[Exercise prompt]
Lines below starting with the line with "- Quando os" and going on through the line with "- A implementação" must be output exactly; the rest of the records must be left out.

====

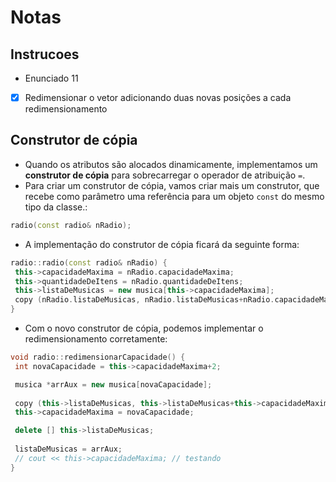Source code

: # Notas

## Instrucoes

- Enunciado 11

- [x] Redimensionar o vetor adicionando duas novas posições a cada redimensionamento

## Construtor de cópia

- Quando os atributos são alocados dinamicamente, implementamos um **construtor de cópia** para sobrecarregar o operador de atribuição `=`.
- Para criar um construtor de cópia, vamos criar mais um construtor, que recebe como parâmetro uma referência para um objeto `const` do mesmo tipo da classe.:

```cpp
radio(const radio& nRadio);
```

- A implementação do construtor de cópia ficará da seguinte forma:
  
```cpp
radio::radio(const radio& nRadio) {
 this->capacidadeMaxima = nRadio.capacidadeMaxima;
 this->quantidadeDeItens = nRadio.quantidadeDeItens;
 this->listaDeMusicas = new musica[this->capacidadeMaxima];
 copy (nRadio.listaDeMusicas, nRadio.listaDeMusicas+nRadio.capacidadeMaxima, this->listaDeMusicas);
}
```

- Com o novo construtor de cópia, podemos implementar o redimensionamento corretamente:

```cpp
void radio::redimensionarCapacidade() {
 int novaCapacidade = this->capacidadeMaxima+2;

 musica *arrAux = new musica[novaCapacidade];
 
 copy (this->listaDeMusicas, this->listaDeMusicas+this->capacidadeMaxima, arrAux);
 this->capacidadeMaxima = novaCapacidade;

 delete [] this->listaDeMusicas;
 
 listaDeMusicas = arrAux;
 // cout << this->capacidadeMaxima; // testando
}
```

====

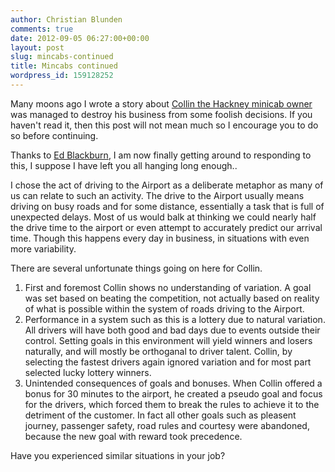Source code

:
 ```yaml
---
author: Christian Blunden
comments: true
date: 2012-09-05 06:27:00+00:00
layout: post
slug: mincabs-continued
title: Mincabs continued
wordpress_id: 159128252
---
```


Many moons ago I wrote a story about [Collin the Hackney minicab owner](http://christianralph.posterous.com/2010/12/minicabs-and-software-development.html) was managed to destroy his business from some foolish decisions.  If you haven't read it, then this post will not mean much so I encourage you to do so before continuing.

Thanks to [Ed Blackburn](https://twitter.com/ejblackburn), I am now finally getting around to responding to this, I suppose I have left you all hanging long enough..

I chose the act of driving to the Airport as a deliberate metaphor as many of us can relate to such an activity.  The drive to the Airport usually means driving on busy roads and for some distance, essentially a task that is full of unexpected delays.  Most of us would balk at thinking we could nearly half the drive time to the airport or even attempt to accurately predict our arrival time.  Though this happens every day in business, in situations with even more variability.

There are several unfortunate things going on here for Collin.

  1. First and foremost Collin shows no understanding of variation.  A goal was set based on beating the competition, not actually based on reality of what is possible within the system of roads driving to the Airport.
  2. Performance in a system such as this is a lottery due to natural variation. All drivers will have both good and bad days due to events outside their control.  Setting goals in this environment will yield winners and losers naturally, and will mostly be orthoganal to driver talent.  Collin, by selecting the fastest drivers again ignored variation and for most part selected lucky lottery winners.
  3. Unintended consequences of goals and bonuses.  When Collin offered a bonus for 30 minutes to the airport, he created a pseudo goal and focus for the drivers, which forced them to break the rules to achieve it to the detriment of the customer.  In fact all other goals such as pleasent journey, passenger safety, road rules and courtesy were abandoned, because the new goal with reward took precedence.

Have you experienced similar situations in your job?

====

[Output below]
- Quando os atributos são alocados dinamicamente, implementamos um **construtor de cópia** para sobrecarregar o operador de atribuição `=`.
- Para criar um construtor de cópia, vamos criar mais um construtor, que recebe como parâmetro uma referência para um objeto `const` do mesmo tipo da classe.:

```cpp
radio(const radio& nRadio);
```

- A implementação do construtor de cópia ficará da seguinte forma:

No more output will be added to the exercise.